▶ Try it: What lines below include the string "получить"? Pick them out and copy them.

Data items:
______________________________

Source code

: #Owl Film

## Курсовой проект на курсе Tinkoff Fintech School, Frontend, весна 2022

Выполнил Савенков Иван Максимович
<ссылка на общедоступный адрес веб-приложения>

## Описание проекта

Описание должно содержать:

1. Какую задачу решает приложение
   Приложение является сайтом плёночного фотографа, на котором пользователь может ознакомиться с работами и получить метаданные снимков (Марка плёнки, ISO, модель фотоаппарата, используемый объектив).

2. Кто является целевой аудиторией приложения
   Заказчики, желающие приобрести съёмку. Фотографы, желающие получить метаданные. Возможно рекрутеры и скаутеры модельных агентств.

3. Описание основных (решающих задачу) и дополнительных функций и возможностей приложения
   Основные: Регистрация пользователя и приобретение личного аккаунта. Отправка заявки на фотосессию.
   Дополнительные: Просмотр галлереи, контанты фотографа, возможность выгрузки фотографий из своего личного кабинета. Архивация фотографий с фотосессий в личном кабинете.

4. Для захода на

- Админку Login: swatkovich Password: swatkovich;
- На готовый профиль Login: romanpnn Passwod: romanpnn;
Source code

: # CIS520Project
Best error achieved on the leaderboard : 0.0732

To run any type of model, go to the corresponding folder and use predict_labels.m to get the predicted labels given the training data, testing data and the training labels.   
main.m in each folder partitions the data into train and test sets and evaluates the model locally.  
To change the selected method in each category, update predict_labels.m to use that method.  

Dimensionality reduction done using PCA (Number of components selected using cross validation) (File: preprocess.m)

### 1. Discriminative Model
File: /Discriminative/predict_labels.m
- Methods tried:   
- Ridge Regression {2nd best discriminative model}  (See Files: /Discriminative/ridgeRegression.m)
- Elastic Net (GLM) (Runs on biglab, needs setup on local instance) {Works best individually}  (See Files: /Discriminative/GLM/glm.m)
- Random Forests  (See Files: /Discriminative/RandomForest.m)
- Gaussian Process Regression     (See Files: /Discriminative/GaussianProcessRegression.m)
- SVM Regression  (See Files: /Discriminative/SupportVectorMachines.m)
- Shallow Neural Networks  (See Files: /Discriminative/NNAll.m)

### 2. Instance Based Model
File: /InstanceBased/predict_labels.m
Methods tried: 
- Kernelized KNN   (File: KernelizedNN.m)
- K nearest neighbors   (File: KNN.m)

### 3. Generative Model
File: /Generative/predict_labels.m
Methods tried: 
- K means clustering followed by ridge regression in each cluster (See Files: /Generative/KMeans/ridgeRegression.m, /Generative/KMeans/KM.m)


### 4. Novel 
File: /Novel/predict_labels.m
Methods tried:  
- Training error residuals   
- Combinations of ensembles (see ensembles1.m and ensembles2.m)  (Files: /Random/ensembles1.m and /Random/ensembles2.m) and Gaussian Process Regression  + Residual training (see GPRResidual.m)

______________________________

▶ Response:
   Приложение является сайтом плёночного фотографа, на котором пользователь может ознакомиться с работами и получить метаданные снимков (Марка плёнки, ISO, модель фотоаппарата, используемый объектив).
   Заказчики, желающие приобрести съёмку. Фотографы, желающие получить метаданные. Возможно рекрутеры и скаутеры модельных агентств.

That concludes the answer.